Jeff Duback is a retired U.S. soccer goalkeeper who played in the Western Soccer Alliance, American Soccer League and American Professional Soccer League. He also earned four caps with the United States men's national soccer team.

==Youth==
Duback grew up in the San Diego, California, area, where he played for the powerhouse San Diego Nomads youth club. After graduating from La Jolla High School, Duback attended Yale University, where he played on the men's soccer team in 1982. He spent the 1983 season with the U.S. U-20 national team before returning to Yale the next season. He remained with the team through 1986. He holds several Yale records, including season GAA (.31 in 1986) and career GAA (.82) . He also hold the school's record for season shutouts (11) and career shutouts (25). He was named a first-team All-American goalkeeper in 1984 and 1986. He topped this with garnering the ISAA Goalkeeper of the Year in 1986.

==Professional career==
In 1986, Duback returned to San Diego to play during the collegiate off season for the Nomads' senior team, which competed at that time in the Western Soccer Alliance (WSA). He graduated from Yale in the spring of 1987 and spent that summer with the national team. In the fall of 1987, he broke his toe training with the Kansas City Comets during the Major Indoor Soccer League preseason. He returned to San Diego where he trained with the San Diego Sockers while recuperating. The Sockers signed him for the 1987–1988 MISL season, but he never saw first team time.
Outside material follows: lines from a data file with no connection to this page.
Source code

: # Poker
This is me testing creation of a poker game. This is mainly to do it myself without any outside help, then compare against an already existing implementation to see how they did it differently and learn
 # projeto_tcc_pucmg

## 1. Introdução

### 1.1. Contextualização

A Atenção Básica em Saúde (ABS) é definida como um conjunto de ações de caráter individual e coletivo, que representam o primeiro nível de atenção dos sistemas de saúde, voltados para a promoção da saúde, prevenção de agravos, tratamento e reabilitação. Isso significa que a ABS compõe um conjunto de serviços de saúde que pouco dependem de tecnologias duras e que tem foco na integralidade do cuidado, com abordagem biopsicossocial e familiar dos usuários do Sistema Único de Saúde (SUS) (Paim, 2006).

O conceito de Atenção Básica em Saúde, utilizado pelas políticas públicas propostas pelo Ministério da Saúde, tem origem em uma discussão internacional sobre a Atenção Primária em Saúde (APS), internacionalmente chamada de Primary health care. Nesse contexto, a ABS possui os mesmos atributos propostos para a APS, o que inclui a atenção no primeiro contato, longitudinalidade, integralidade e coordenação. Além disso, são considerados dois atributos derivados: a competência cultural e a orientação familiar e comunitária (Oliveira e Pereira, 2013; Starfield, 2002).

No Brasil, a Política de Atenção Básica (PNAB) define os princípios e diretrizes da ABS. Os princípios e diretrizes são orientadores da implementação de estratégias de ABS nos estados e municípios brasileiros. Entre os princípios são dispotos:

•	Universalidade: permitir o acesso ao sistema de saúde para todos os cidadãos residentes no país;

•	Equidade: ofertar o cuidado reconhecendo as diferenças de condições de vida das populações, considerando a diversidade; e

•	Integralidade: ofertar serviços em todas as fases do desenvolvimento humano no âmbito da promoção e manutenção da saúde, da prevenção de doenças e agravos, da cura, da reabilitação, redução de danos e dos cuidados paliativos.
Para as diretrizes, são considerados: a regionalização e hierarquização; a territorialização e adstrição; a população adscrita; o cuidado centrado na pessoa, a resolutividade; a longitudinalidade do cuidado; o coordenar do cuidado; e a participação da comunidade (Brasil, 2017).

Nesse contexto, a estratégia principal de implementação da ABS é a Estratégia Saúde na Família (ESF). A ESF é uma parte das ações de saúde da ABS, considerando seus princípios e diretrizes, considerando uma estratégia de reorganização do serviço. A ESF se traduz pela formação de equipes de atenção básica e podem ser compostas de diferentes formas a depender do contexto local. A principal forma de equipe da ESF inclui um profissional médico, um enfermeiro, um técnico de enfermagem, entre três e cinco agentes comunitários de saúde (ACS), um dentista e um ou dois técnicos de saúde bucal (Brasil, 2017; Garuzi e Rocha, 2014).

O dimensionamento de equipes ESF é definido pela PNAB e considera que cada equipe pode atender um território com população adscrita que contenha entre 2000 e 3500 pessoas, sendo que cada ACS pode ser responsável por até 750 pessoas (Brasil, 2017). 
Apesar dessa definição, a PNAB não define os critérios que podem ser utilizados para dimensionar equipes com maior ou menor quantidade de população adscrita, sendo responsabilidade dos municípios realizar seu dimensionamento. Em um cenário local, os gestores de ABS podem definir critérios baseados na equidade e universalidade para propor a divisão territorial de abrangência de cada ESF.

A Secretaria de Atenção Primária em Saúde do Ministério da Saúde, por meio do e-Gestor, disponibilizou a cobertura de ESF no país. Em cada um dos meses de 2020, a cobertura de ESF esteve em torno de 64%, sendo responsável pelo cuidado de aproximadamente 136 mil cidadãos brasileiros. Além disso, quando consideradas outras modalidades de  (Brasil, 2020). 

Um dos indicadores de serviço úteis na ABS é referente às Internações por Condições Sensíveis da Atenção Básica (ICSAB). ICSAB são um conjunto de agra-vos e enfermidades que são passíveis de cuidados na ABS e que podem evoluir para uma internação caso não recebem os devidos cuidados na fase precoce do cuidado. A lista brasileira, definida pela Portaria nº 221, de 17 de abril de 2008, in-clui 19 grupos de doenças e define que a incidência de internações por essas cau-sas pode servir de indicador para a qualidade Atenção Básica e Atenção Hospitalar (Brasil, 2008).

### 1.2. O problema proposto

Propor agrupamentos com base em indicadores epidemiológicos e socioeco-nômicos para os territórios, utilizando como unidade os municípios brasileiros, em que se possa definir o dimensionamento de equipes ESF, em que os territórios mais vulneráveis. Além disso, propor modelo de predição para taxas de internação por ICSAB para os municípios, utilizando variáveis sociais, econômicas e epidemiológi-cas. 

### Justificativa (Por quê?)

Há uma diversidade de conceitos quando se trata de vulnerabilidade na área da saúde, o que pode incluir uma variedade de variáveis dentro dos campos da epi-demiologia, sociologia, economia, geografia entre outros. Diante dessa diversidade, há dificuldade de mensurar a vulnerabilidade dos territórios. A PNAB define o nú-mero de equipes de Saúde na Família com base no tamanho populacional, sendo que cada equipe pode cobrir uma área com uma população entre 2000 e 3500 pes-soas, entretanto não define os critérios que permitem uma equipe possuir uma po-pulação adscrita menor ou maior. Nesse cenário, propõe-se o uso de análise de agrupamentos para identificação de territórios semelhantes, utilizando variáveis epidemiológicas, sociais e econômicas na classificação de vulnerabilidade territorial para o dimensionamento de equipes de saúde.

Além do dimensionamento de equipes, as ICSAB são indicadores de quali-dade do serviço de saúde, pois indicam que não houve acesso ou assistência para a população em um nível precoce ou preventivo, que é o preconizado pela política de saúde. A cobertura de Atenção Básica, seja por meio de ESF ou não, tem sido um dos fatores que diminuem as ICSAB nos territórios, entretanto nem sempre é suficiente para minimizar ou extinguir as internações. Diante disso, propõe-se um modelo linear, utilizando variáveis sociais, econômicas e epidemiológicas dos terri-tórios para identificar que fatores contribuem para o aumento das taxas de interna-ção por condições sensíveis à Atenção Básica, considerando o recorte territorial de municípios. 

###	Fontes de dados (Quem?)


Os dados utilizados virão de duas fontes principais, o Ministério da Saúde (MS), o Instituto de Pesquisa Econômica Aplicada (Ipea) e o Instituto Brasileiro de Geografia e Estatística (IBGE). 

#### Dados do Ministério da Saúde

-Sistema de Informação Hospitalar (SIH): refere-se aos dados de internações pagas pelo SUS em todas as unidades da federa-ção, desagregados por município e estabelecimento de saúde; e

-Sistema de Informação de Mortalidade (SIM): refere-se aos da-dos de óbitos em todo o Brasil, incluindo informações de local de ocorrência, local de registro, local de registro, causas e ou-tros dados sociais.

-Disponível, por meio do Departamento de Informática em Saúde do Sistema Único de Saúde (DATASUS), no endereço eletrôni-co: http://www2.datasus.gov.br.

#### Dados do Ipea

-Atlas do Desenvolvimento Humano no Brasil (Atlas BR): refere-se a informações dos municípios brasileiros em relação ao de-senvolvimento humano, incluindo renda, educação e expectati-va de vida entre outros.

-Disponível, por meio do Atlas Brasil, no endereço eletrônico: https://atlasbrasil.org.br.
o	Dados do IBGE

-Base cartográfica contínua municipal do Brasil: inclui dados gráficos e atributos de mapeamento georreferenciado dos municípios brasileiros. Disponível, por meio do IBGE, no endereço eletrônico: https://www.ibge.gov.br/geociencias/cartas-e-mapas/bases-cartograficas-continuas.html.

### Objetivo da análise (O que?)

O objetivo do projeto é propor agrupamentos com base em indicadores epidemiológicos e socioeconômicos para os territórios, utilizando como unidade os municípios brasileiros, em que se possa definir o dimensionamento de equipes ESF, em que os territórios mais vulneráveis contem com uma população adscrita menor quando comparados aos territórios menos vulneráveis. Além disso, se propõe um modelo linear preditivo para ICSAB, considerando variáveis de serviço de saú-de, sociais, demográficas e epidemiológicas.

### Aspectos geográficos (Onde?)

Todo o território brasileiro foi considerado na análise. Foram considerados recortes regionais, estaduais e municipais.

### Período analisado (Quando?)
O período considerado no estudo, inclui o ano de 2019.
In 1988, Duback played with the Boston Bolts of the American Soccer League (ASL). However, he lost most of the season due to national team commitments. In 1989, the Bolt decided against bringing him back for a second season and he signed with the San Diego Nomads. He once again saw only a handful of games with his team as he spent most of the summer with the national team. He returned to the Nomads late in the season as the team won the league title, putting it in the first national championship game since the demise of the North American Soccer League in 1984. Duback started the game against the Fort Lauderdale Strikers which the Nomads lost 3–1. By the spring of 1990, Duback was out of contention for a spot on the national team and he signed with the Boston Bolts now of the American Professional Soccer League. Duback played with the Bolts the entire season. Duback retired at the end of the season and went into the sporting goods business. In the spring of 1993, he went on trial with the Tampa Bay Rowdies of the APSL. The Rowdies signed him to a short-term contract on May 13, 1993, as backup to starter Bill Andracki and second string keeper Brett Philips. However, with Andracki suspended and Phillips injured, Duback started the first game of the season and posted a shutout. This led the Rowdies to extend his contract. However, the team released him on June 2, 1993, when Duback did not agree to the terms of another contract extension. In 1994, he signed with the Charlotte Eagles of the USISL. He played two seasons with the Eagles. On June 6, 1995, Duback signed with Major League Soccer as that league began preparations to begin its first season in 1996. However, he was not drafted and retired permanently in the spring of 1996.

==National team==
In 1983, Duback was the starting goalkeep for the U.S. U-20 national team as it qualified for the 1983 FIFA World Youth Championship in Mexico. He played all three games in the tournament, gaining a single win and single shutout.

In 1987, he earned his first cap with the national team becoming only one of four national team goalkeepers to earn a shutout in their debut game. Previous to this game, David Vanole had been the keeper of choice through 1986 and 1987. In 1988, the national team began searching for another keeper and Duback was in the mix. However, by 1989, Vanole had staged a resurgence and Tony Meola was entering the goalkeeping scene, which he would dominate through 1994. This led to Duback earning only three more caps, despite his excellent start with the national team. In his four games, he earned only one victory and two shutouts. Duback was also a member of the 1988 U.S. Olympic team which went 0-1-2 at the games.

==Coaching==
He currently runs goalkeeper camps and markets a goalkeeper video. He served as a volunteer coach at his children's school, Woodlawn of Davidson, North Carolina, during the 2004–2005 season. 2009 assistant coach for the Women's Professional Soccer League's (WPSL) Boston Aztec.